I have two children. One is thirty and one is twenty. When I was in my twenties and thirties I was fortunate. I didn't have ra. I didn't even know that ra existed. We had no relatives that were infected with this disease. I had no clue. I was first diagnosed when I was 42. My children were already born, I was well into parenthood and enjoying it immensely.
Recently both of my children are showing signs of a chronic inflammatory disease. It may not be ra but I know those sneaky relatives love to come in and take over lives. The genes have been put into place, the dna turned on somehow, their fate sealed. It breaks my heart just thinking of this possibility and it angers me too. I had no clue! I had no way of knowing I would pass on a set of possibilities if I didn't know I was carrying the detonator inside my DNA!

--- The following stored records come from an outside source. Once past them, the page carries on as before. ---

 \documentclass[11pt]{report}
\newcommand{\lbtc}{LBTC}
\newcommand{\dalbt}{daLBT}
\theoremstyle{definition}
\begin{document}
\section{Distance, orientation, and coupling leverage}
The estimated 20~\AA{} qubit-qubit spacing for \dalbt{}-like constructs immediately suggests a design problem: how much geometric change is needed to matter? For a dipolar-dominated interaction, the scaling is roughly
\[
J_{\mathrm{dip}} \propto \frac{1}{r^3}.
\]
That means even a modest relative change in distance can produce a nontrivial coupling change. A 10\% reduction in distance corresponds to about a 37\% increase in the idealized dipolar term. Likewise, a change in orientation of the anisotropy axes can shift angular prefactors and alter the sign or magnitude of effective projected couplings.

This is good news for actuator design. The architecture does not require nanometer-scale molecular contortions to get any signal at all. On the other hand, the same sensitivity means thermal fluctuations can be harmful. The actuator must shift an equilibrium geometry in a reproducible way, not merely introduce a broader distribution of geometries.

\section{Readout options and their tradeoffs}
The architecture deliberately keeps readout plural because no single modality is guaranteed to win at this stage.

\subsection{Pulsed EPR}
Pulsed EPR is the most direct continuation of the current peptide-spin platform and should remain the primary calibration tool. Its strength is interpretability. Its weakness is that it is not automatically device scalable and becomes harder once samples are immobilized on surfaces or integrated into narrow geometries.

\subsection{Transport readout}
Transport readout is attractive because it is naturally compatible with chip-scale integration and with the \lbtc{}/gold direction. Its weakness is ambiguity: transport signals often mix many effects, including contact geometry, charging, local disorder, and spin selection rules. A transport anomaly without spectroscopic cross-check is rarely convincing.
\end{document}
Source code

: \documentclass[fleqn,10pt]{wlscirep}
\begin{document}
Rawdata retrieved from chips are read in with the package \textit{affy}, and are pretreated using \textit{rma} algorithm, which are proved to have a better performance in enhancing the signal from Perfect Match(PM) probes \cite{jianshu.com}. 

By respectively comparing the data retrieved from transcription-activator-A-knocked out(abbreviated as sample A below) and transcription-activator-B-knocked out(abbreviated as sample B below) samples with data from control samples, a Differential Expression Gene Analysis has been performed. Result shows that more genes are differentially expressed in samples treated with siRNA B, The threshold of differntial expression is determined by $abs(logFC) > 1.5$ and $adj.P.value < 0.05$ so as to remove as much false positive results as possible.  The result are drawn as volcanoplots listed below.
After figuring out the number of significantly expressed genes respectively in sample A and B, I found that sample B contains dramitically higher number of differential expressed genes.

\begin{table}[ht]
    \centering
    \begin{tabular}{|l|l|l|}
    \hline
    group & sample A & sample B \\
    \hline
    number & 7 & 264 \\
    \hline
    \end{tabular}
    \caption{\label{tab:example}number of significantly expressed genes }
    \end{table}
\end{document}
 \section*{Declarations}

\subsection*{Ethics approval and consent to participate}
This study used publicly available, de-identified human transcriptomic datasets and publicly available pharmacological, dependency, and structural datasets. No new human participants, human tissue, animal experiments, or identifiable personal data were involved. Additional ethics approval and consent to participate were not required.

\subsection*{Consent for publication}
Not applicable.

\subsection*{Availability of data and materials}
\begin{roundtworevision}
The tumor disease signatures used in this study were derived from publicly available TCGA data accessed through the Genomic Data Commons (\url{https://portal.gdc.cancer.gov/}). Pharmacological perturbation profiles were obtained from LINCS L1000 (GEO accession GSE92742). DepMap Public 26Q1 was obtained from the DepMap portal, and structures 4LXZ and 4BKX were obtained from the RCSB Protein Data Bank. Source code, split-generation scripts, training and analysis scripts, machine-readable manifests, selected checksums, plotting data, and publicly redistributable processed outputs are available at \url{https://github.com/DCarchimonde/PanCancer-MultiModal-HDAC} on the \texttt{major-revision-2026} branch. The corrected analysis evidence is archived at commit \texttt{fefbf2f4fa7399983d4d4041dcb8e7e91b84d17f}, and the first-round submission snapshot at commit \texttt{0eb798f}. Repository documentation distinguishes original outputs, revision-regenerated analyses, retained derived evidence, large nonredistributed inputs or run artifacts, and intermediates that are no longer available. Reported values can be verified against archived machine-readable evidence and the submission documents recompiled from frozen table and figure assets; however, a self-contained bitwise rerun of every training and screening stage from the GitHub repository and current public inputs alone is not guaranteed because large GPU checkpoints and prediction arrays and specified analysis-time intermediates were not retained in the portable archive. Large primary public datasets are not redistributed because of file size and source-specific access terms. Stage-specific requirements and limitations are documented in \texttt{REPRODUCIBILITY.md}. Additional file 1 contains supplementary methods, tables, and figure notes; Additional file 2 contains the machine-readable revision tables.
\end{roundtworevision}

Decisions. Always decisions to be made. I often ask myself now if I would have allowed myself to conceive if I had known I was carrying this broken DNA. Would I have knowingly brought children into this world with the possibility of inflicting them with the pain and yes suffering I have endured. This is such a personal decision and I know of many ra patients that are actively seeking to get pregnant. I pass no judgement in this post as all decisions are personal ones and ones that we all contemplate long and hard. We search our souls deep, we question the medical knowledge out there, we turn over the decision like we are looking at a precious polished pebble. We make that decision carefully and toss the pebble. The ripples begin…
I love my children without question. I have had such a rich life, such a meaningful life because of them. In my case the decision will always linger in my mind and often in my torn heart like a wisp of smoke. Something I was not given the choice to make, something that I can't quite grasp, something that slowly fills my soul with trepidation and sadness.